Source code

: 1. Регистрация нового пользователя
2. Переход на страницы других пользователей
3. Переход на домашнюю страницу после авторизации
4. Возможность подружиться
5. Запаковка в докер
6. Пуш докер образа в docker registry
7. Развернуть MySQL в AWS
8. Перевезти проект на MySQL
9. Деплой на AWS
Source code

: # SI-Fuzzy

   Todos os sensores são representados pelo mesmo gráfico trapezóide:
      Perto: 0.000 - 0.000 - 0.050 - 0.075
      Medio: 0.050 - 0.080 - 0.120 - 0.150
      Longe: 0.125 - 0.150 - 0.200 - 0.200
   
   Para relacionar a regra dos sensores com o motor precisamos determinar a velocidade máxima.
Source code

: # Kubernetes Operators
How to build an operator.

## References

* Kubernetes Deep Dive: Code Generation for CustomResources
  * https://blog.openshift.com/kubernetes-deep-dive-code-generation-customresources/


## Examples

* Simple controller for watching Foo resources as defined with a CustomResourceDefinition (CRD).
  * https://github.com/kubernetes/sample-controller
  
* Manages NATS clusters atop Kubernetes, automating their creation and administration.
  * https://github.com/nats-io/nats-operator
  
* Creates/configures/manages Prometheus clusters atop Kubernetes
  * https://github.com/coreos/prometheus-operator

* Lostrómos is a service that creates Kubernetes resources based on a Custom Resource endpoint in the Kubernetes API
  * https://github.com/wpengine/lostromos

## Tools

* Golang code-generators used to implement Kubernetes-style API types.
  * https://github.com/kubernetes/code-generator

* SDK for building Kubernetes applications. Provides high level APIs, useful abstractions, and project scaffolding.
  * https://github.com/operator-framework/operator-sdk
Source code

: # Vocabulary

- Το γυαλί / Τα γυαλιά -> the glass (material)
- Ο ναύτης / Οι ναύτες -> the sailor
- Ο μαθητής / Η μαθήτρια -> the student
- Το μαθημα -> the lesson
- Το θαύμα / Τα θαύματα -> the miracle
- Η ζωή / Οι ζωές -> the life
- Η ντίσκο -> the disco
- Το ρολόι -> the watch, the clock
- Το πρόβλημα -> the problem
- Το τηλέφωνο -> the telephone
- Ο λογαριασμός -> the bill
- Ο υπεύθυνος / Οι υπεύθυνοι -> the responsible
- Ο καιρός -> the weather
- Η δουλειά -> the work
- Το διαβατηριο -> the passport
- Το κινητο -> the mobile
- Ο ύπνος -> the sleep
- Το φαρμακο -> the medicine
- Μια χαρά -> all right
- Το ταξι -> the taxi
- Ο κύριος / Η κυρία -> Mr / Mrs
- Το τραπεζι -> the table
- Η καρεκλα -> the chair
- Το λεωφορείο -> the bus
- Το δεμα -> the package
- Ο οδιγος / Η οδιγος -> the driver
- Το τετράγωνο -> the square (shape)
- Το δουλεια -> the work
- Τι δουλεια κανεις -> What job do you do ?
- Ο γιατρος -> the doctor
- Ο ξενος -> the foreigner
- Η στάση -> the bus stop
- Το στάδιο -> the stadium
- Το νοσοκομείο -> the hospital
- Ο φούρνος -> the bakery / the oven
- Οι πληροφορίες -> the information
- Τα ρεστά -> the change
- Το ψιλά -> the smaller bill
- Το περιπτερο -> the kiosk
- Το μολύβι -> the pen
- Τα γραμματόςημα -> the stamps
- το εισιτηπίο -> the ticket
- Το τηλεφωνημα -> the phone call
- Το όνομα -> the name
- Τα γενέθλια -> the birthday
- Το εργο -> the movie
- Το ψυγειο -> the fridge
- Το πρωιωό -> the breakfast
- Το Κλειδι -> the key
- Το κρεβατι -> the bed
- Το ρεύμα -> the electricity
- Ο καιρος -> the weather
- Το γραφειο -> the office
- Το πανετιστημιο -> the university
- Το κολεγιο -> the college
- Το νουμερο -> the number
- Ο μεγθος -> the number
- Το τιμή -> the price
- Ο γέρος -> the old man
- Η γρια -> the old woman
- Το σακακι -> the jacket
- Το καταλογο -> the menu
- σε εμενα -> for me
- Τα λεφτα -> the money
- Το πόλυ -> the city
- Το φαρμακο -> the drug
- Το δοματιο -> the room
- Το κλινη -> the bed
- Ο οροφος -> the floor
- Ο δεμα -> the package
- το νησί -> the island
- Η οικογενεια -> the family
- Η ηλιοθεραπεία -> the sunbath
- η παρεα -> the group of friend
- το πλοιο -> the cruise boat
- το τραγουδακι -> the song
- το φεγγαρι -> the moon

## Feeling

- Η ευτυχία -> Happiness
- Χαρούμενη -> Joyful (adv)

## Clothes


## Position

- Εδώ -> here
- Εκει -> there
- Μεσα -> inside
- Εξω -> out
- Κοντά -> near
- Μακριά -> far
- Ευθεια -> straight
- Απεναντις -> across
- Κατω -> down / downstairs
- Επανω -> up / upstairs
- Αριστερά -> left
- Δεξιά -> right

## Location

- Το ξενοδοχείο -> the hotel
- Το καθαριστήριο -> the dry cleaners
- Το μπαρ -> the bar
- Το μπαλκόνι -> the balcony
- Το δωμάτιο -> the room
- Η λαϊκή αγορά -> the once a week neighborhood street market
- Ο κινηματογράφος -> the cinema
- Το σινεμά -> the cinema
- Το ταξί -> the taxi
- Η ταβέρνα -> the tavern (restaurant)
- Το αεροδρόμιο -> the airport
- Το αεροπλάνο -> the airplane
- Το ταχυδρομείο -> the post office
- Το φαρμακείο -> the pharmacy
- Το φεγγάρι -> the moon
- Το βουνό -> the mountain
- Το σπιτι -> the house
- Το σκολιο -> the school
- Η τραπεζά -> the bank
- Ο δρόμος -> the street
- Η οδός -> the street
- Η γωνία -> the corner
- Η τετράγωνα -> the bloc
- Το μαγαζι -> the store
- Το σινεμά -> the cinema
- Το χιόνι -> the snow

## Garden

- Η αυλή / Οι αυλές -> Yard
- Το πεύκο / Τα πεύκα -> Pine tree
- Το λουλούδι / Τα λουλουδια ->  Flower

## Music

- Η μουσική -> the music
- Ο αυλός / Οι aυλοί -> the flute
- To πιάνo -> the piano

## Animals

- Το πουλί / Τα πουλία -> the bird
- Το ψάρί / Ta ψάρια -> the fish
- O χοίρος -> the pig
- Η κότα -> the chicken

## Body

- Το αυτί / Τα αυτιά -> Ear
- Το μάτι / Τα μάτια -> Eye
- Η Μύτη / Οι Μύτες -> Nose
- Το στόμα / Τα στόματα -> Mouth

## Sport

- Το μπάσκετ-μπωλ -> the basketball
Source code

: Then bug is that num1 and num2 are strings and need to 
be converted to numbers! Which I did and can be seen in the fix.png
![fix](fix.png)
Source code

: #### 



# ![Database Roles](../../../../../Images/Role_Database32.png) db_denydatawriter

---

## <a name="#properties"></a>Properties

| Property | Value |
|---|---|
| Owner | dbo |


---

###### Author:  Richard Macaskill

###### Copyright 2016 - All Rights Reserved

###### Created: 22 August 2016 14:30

◇ ◇ ◇ ◇ ◇

INSTRUCTIONS FOR THE TASK – Repeat the material above exactly, beginning with its first line and ending with the line that holds "## Examples", and leave out everything else.

TASK RESPONSE –
Source code

: 1. Регистрация нового пользователя
2. Переход на страницы других пользователей
3. Переход на домашнюю страницу после авторизации
4. Возможность подружиться
5. Запаковка в докер
6. Пуш докер образа в docker registry
7. Развернуть MySQL в AWS
8. Перевезти проект на MySQL
9. Деплой на AWS
Source code

: # SI-Fuzzy

   Todos os sensores são representados pelo mesmo gráfico trapezóide:
      Perto: 0.000 - 0.000 - 0.050 - 0.075
      Medio: 0.050 - 0.080 - 0.120 - 0.150
      Longe: 0.125 - 0.150 - 0.200 - 0.200
   
   Para relacionar a regra dos sensores com o motor precisamos determinar a velocidade máxima.
Source code

: # Kubernetes Operators
How to build an operator.

## References

* Kubernetes Deep Dive: Code Generation for CustomResources
  * https://blog.openshift.com/kubernetes-deep-dive-code-generation-customresources/


## Examples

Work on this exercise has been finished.